Route information
- Length: 247 km (153 mi)

Major junctions
- West end: Aktio (near Preveza)
- East end: Lamia

Location
- Countries: Greece

Highway system
- International E-road network; A Class; B Class;

= European route E952 =

Road in trans-European E-road network

European route E952, formerly the E951 from 1983 to 1986, is a Class B European route that runs through Western and Central Greece, from Aktio (near Preveza) through Agrinio to Lamia. Introduced in 1983, it is part of the International E-road network, a network of main roads in Europe.

==History==

The E952 was introduced with the current E-road network, which was finalised on 15 November 1975 and implemented on 15 March 1983: it was originally known as the E951, and was then a new route that ran from Amfilochia to Lamia.

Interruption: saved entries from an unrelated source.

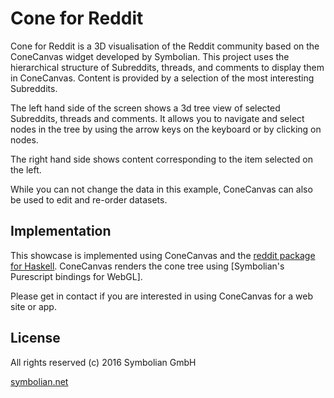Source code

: # Cone for Reddit

Cone for Reddit is a 3D visualisation of the Reddit community based on the ConeCanvas widget developed by Symbolian. This project uses the hierarchical structure of Subreddits, threads, and comments to display them in ConeCanvas. Content is provided by a selection of the most interesting Subreddits.

The left hand side of the screen shows a 3d tree view of selected Subreddits, threads and comments. It allows you to navigate and select nodes in the tree by using the arrow keys on the keyboard or by clicking on nodes. 

The right hand side shows content corresponding to the item selected on the left.

While you can not change the data in this example, ConeCanvas can also be used to edit and re-order datasets.

## Implementation

This showcase is implemented using ConeCanvas and the [reddit package for Haskell][1]. ConeCanvas renders the cone tree using [Symbolian's Purescript bindings for WebGL].

Please get in contact if you are interested in using ConeCanvas for a web site or app.

## License

All rights reserved (c) 2016 Symbolian GmbH

[symbolian.net][3]

[1]: https://hackage.haskell.org/package/reddit
[2]: https://github.com/jutaro/purescript-webgl
[3]: http://symbolian.net/
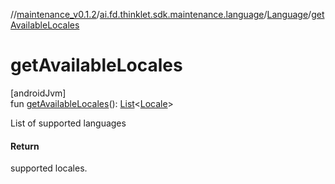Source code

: //[maintenance_v0.1.2](../../../index.md)/[ai.fd.thinklet.sdk.maintenance.language](../index.md)/[Language](index.md)/[getAvailableLocales](get-available-locales.md)

# getAvailableLocales

[androidJvm]\
fun [getAvailableLocales](get-available-locales.md)(): [List](https://kotlinlang.org/api/latest/jvm/stdlib/kotlin.collections/-list/index.html)&lt;[Locale](https://docs.oracle.com/javase/8/docs/api/java/util/Locale.html)&gt;

List of supported languages

#### Return

supported locales.
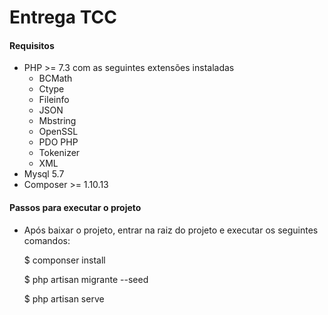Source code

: # Entrega TCC
#### Requisitos
- PHP >= 7.3 com as seguintes extensões instaladas
  - BCMath
  - Ctype
  - Fileinfo
  - JSON
  - Mbstring
  - OpenSSL
  - PDO PHP
  - Tokenizer
  - XML
- Mysql 5.7
- Composer >= 1.10.13

#### Passos para executar o projeto
- Após baixar o projeto, entrar na raiz do projeto e executar os seguintes comandos:
    
    $ componser install
    
    $ php artisan migrante --seed
    
    $ php artisan serve
    
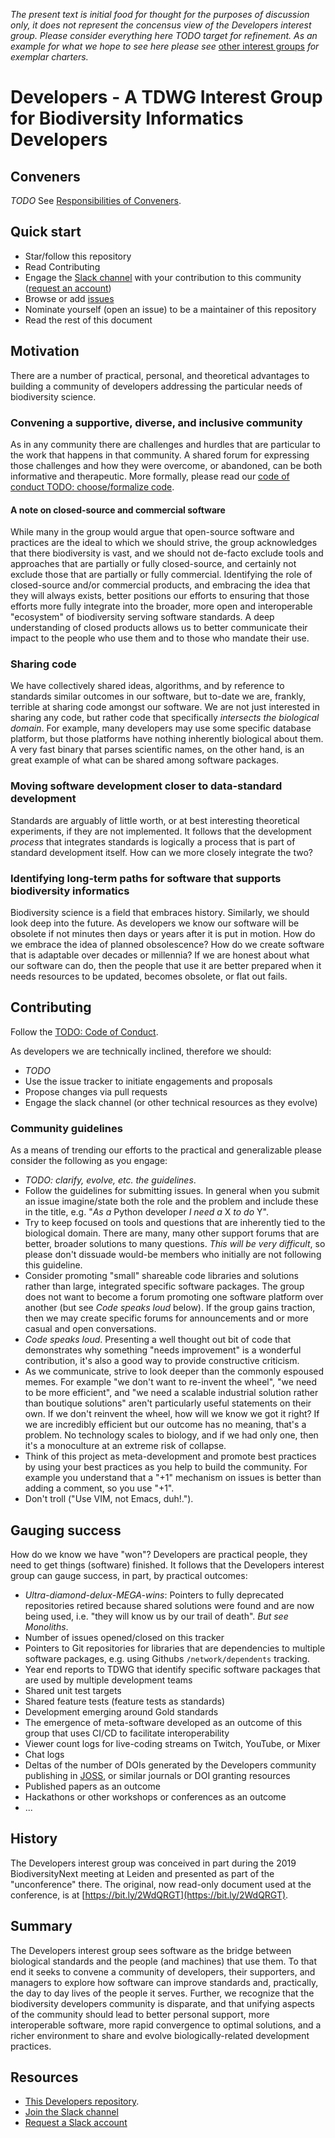 _The present text is initial food for thought for the purposes of discussion only, it does not represent the concensus view of the Developers interest group.  Please consider everything here TODO target for refinement.  As an example for what we hope to see here please see_ [other interest groups](https://www.tdwg.org/community/) _for exemplar charters._

# Developers - A TDWG Interest Group for Biodiversity Informatics Developers
## Conveners
*TODO* See [Responsibilities of Conveners](https://www.tdwg.org/community/management/).

## Quick start
* Star/follow this repository
* Read Contributing
* Engage the [Slack channel](http://tdwg.slack.com/messages/developers) with your contribution to this community ([request an account](mailto:<secretariat@tdwg.org>))
* Browse or add [issues](https://github.com/tdwg/developers/issues) 
* Nominate yourself (open an issue) to be a maintainer of this repository
* Read the rest of this document

## Motivation
There are a number of practical, personal, and theoretical advantages to building a community of developers addressing the particular needs of biodiversity science. 

### Convening a supportive, diverse, and inclusive community
As in any community there are challenges and hurdles that are particular to the work that happens in that community.  A shared forum for expressing those challenges and how they were overcome, or abandoned, can be both informative and therapeutic. More formally, please read our [code of conduct TODO: choose/formalize code](CODE_OF_CONDUCT.md).

#### A note on closed-source and commercial software
While many in the group would argue that open-source software and practices are the ideal to which we should strive, the group acknowledges that there biodiversity is vast, and we should not de-facto exclude tools and approaches that are partially or fully closed-source, and certainly not exclude those that are partially or fully commercial. Identifying the role of closed-source and/or commercial products, and embracing the idea that they will always exists, better positions our efforts to ensuring that those efforts more fully integrate into the broader, more open and interoperable "ecosystem" of biodiversity serving software standards. A deep understanding of closed products allows us to better communicate their impact to the people who use them and to those who mandate their use.

### Sharing code
We have collectively shared ideas, algorithms, and by reference to standards similar outcomes in our software, but to-date we are, frankly, terrible at sharing code amongst our software. We are not just interested in sharing any code, but rather code that specifically _intersects the biological domain_. For example, many developers may use some specific database platform, but those platforms have nothing inherently biological about them. A very fast binary that parses scientific names, on the other hand, is an great example of what can be shared among software packages.

### Moving software development closer to data-standard development
Standards are arguably of little worth, or at best interesting theoretical experiments, if they are not implemented. It follows that the development _process_ that integrates standards is logically a process that is part of standard development itself. How can we more closely integrate the two?

### Identifying long-term paths for software that supports biodiversity informatics
Biodiversity science is a field that embraces history. Similarly, we should look deep into the future. As developers we know our software will be obsolete if not minutes then days or years after it is put in motion.  How do we embrace the idea of planned obsolescence?  How do we create software that is adaptable over decades or millennia?  If we are honest about what our software can do, then the people that use it are better prepared when it needs resources to be updated, becomes obsolete, or flat out fails.

## Contributing 
Follow the [TODO: Code of Conduct](CODE_OF_CONDUCT.md).

As developers we are technically inclined, therefore we should:
* *TODO*
* Use the issue tracker to initiate engagements and proposals
* Propose changes via pull requests
* Engage the slack channel (or other technical resources as they evolve)

### Community guidelines
As a means of trending our efforts to the practical and generalizable please consider the following as you engage:
* *TODO: clarify, evolve, etc. the guidelines*. 
* Follow the guidelines for submitting issues. In general when you submit an issue imagine/state both the role and the problem and include these in the title, e.g. "*As a* Python developer *I need a* X *to do* Y".
* Try to keep focused on tools and questions that are inherently tied to the biological domain. There are many, many other support forums that are better, broader solutions to many questions. _This will be very difficult_, so please don't dissuade would-be members who initially are not following this guideline.
* Consider promoting "small" shareable code libraries and solutions rather than large, integrated specific software packages. The group does not want to become a forum promoting one software platform over another (but see _Code speaks loud_ below). If the group gains traction, then we may create specific forums for announcements and or more casual and open conversations.
* *Code speaks loud*. Presenting a well thought out bit of code that demonstrates why something "needs improvement" is a wonderful contribution, it's also a good way to provide constructive criticism.
* As we communicate, strive to look deeper than the commonly espoused memes. For example "we don't want to re-invent the wheel", "we need to be more efficient", and "we need a scalable industrial solution rather than boutique solutions" aren't particularly useful statements on their own.  If we don't reinvent the wheel, how will we know we got it right? If we are incredibly efficient but our outcome has no meaning, that's a problem. No technology scales to biology, and if we had only one, then it's a monoculture at an extreme risk of collapse.
* Think of this project as meta-development and promote best practices by using your best practices as you help to build the community. For example you understand that a "+1" mechanism on issues is better than adding a comment, so you use "+1".
* Don't troll ("Use VIM, not Emacs, duh!.").

## Gauging success
How do we know we have "won"? Developers are practical people, they need to get things (software) finished. It follows that the Developers interest group can gauge success, in part, by practical outcomes:
* *Ultra-diamond-delux-MEGA-wins*: Pointers to fully deprecated repositories retired because shared solutions were found and are now being used, i.e. "they will know us by our trail of death". _But see Monoliths_.
* Number of issues opened/closed on this tracker
* Pointers to Git repositories for libraries that are dependencies to multiple software packages, e.g. using Githubs `/network/dependents` tracking.
* Year end reports to TDWG that identify specific software packages that are used by multiple development teams
* Shared unit test targets
* Shared feature tests (feature tests as standards)
* Development emerging around Gold standards
* The emergence of meta-software developed as an outcome of this group that uses CI/CD to facilitate interoperability
* Viewer count logs for live-coding streams on Twitch, YouTube, or Mixer 
* Chat logs
* Deltas of the number of DOIs generated by the Developers community publishing in [JOSS](https://joss.theoj.org/), or similar journals or DOI granting resources
* Published papers as an outcome 
* Hackathons or other workshops or conferences as an outcome
* ...

## History
The Developers interest group was conceived in part during the 2019 BiodiversityNext meeting at Leiden and presented as part of the "unconference" there. The original, now read-only document used at the conference, is at [https://bit.ly/2WdQRGT](https://bit.ly/2WdQRGT).

## Summary
The Developers interest group sees software as the bridge between biological standards and the people (and machines) that use them. To that end it seeks to convene a community of developers, their supporters, and managers to explore how software can improve standards and, practically, the day to day lives of the people it serves. Further, we recognize that the biodiversity developers community is disparate, and that unifying aspects of the community should lead to better personal support, more interoperable software, more rapid convergence to optimal solutions, and a richer environment to share and evolve biologically-related development practices.  

## Resources
* [This Developers repository](https://github.com/tdwg/developers).
* [Join the Slack channel](https://tdwg.slack.com/messages/developers)
* [Request a Slack account](mailto:<secretariat@tdwg.org>)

On 12 September 1986, the original E951 became the E952, and was extended to Aktio: the E951 number was then reused for the former E957. On 22 July 2022, the E952 was rerouted via Lake Amvrakia instead of Amfilochia, when a section of the A52 motorway opened between the A5 near Katouna and Loutraki, avoiding Amfilochia entirely.

==Route==

Since 2022, the E952 runs from Aktio in the west to Lamia in the east, via Vonitsa, Lake Amvrakia and Karpenisi. In relation to the national road network, the E952 currently follows (in order, from west to east):

- The A52 motorway, from Aktio to Lake Amvrakia
- The A5 motorway, from Lake Amvrakia to Kouvaras
- The EO5 road, from Kouvaras to Agrinio
- The EO38 road, from Agrinio to Lamia

The E952 runs concurrently with the E55 from Aktio to Kouvaras, and the E951 from Lake Amvrakia to Agrinio. The E952 also connects with the E65 at Lamia.